#### Exercise objective:
Go through the entries below line by line and tally those holding "event"; write only the tally.

··········

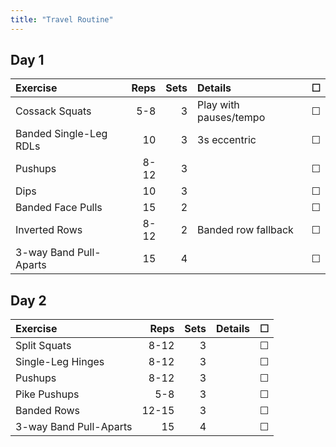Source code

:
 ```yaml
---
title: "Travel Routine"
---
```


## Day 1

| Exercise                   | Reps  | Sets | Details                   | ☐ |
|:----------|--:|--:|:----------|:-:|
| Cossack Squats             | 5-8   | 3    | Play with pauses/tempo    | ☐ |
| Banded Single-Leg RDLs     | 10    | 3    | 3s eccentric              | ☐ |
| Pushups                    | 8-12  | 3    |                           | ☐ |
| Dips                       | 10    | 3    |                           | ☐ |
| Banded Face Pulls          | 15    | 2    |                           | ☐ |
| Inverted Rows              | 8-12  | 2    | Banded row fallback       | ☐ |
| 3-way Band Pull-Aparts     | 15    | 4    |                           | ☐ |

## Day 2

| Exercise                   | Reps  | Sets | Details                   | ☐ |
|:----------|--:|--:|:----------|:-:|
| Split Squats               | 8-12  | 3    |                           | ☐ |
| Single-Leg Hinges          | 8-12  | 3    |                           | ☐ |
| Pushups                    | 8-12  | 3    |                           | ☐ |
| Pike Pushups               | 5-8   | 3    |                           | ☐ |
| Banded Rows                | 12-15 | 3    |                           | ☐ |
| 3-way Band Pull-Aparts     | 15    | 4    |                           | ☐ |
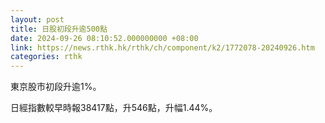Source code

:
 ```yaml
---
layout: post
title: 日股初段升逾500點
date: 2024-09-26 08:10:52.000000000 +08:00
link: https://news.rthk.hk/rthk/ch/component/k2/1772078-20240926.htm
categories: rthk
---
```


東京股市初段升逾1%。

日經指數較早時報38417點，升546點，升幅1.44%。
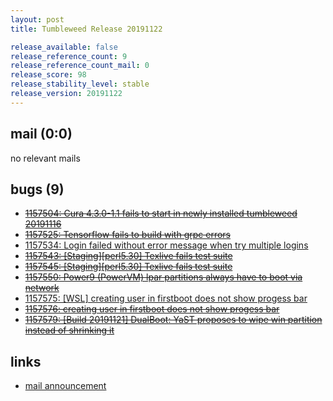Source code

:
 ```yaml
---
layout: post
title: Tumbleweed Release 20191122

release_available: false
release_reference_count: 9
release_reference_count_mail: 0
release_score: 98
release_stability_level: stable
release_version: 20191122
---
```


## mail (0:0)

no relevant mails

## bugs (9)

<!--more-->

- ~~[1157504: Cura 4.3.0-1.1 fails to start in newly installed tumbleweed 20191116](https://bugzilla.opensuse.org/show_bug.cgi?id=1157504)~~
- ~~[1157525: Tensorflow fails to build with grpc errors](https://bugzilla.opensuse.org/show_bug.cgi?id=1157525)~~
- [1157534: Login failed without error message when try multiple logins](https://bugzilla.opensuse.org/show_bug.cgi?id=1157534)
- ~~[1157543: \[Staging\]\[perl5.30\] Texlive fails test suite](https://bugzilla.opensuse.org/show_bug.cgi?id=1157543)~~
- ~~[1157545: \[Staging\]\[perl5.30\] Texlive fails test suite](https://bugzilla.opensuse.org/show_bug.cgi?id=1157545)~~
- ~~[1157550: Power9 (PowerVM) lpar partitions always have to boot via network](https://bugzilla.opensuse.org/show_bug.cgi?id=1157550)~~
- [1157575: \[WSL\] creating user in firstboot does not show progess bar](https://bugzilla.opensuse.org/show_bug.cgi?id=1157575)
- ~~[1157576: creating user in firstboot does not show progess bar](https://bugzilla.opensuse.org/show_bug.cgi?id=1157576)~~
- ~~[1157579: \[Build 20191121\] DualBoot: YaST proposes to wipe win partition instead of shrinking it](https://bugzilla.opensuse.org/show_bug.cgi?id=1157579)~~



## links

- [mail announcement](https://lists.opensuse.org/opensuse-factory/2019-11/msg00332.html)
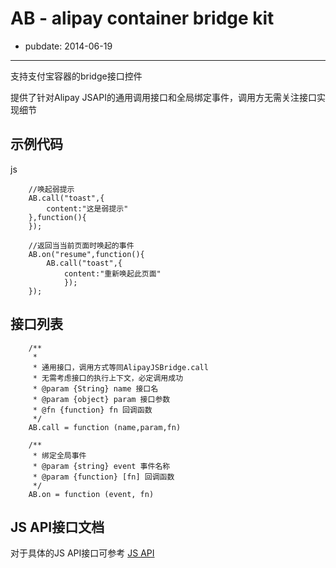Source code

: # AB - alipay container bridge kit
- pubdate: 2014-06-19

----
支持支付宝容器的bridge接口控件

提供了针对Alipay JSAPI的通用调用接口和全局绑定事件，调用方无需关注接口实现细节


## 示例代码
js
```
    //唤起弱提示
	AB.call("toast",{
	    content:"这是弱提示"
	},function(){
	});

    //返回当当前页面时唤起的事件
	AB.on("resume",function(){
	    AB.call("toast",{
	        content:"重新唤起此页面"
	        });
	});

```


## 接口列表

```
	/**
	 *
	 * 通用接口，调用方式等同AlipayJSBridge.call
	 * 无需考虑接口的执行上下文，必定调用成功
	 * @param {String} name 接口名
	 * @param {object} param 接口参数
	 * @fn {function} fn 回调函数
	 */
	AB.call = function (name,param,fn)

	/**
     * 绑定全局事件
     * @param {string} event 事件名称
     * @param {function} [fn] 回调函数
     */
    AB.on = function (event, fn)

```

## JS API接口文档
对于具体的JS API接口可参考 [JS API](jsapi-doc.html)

··········

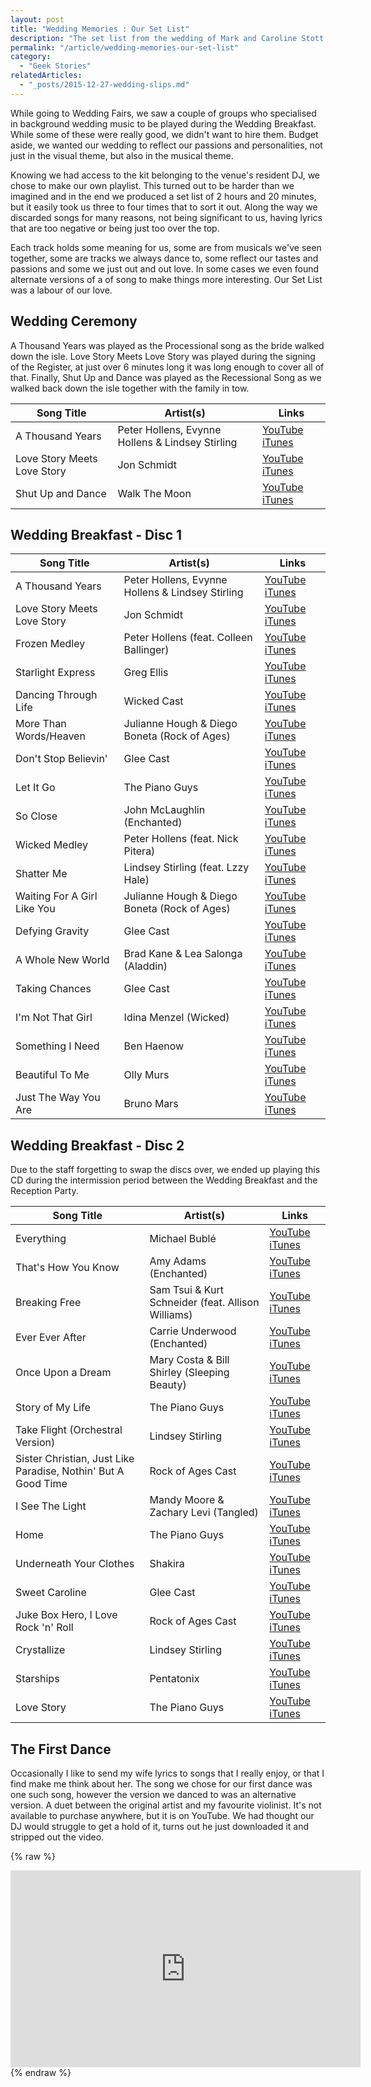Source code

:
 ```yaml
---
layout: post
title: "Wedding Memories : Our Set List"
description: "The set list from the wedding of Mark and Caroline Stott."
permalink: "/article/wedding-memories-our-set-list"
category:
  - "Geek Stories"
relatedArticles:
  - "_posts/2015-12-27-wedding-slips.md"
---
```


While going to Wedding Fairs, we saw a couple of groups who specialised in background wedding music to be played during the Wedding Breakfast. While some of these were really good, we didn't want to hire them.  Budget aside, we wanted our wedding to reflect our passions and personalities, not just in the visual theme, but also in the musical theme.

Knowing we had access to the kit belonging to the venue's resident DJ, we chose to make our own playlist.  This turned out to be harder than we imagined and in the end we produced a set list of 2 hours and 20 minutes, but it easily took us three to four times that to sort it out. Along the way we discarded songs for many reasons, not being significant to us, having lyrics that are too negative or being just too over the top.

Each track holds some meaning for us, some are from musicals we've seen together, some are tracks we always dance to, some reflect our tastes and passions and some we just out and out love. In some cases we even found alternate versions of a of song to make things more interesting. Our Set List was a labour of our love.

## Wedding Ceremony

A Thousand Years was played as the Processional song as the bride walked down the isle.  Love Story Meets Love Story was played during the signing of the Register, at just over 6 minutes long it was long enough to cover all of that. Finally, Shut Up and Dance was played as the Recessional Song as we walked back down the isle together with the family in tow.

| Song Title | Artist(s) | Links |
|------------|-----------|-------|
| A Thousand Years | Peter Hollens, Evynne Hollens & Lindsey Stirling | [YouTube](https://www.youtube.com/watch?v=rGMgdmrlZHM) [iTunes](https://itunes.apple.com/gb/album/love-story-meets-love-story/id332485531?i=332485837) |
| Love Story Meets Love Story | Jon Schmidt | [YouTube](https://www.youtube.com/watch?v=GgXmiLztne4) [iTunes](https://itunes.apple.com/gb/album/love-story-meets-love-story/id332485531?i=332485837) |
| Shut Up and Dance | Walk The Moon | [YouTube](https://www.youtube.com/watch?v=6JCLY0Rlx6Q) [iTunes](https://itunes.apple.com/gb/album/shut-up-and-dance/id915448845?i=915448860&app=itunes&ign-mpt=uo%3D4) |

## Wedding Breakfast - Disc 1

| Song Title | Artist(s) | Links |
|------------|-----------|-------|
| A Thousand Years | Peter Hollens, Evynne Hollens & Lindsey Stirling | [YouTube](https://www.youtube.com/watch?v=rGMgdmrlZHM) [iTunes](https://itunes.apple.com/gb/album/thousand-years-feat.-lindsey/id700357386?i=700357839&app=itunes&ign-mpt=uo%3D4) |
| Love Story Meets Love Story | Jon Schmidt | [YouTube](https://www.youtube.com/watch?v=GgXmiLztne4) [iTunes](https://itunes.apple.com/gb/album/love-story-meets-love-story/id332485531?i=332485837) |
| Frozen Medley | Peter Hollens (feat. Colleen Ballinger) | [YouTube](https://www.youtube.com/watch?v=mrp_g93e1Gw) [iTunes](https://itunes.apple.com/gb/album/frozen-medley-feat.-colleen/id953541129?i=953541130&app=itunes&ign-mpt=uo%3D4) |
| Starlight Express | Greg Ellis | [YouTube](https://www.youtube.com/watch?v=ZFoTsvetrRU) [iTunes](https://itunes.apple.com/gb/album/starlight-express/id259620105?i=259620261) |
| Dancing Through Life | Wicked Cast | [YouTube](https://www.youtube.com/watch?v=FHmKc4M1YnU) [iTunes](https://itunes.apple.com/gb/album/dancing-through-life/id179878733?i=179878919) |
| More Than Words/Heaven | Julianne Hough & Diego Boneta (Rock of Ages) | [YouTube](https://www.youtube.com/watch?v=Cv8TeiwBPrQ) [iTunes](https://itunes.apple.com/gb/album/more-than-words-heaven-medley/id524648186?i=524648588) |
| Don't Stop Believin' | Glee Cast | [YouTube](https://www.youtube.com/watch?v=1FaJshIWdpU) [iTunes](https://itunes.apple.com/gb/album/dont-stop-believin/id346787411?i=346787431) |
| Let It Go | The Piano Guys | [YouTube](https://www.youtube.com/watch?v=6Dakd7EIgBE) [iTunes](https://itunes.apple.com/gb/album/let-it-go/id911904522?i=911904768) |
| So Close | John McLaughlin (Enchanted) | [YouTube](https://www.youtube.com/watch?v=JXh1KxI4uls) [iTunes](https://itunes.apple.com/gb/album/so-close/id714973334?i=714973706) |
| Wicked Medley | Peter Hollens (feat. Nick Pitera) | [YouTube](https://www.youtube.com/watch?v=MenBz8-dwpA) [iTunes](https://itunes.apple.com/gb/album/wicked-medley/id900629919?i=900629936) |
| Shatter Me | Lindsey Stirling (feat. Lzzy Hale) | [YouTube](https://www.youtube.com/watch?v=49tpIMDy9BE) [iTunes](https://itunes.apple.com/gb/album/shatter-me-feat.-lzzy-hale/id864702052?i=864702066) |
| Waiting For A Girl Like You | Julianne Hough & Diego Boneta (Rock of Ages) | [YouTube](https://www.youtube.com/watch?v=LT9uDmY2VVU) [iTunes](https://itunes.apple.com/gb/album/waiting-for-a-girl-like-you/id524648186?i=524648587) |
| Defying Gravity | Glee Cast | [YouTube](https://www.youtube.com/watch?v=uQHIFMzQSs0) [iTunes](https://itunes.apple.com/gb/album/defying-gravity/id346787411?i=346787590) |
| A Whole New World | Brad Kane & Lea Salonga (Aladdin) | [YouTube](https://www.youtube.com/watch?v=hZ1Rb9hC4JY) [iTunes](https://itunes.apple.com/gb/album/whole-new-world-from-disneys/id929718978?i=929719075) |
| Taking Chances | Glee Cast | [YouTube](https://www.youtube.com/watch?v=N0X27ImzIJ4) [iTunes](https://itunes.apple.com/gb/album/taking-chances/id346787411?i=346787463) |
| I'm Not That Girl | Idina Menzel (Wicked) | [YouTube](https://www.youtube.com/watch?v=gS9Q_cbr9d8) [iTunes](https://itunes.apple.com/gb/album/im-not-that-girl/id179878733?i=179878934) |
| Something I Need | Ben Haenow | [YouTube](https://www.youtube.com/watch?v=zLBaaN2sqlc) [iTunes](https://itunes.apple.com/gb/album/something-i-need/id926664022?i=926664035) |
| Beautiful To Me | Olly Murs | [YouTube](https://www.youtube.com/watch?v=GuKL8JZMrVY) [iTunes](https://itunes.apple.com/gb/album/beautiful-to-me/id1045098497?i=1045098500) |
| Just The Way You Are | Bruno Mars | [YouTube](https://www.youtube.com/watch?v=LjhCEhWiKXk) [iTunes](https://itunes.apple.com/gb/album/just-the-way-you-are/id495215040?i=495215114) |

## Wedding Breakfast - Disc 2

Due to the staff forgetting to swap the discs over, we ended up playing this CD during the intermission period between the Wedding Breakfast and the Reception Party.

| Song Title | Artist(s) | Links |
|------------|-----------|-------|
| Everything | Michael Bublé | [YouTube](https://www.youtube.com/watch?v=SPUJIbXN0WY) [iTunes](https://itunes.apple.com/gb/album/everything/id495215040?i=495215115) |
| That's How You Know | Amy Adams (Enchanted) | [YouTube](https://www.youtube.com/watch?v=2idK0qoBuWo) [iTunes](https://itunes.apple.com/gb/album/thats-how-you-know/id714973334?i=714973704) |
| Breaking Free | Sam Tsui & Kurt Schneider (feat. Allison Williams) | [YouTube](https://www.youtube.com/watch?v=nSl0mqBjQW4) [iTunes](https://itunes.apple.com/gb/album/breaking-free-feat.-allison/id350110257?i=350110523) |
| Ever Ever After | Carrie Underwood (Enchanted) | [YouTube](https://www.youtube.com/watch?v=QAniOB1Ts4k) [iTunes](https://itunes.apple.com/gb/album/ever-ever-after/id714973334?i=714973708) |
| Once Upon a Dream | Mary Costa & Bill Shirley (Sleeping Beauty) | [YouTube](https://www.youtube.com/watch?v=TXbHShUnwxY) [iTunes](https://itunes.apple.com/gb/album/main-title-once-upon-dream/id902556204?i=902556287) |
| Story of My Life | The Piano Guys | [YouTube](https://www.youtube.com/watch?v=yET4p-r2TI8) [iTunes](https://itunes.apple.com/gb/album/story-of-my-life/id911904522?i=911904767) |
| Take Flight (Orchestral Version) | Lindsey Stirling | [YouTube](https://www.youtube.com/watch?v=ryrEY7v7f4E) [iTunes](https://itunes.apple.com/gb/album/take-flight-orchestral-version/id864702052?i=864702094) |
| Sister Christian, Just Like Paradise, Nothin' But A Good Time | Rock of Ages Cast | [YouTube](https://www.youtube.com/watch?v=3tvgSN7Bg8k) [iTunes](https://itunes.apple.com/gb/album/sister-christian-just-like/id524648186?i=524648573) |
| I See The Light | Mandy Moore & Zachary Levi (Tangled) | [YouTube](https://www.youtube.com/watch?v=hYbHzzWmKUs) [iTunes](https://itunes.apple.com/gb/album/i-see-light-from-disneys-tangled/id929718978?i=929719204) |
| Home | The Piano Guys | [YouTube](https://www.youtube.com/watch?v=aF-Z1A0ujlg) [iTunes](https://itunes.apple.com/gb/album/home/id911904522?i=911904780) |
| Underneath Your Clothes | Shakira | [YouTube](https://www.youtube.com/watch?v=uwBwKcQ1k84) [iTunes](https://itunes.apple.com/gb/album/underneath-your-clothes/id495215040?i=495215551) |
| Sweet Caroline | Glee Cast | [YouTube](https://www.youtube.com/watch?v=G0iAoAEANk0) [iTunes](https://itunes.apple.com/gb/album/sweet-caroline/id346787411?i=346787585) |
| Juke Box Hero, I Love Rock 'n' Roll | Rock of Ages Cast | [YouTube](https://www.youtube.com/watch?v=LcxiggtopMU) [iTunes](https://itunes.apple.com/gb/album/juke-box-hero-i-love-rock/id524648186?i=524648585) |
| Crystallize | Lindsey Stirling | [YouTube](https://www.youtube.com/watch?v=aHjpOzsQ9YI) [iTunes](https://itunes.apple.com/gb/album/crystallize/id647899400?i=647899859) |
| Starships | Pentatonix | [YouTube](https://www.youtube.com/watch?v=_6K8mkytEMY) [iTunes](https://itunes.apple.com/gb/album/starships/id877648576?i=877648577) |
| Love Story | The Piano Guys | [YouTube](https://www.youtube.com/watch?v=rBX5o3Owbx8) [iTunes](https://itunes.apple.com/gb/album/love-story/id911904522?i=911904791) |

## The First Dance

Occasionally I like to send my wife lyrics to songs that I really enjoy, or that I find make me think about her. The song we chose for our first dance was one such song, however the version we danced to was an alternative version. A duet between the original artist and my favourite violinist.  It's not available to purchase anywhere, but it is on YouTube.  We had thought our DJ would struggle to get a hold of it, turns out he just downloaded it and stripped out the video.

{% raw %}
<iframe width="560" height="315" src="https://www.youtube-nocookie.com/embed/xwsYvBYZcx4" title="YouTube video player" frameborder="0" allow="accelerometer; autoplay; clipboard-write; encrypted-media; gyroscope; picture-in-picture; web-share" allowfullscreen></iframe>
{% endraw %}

··········

#### Result for this exercise:
2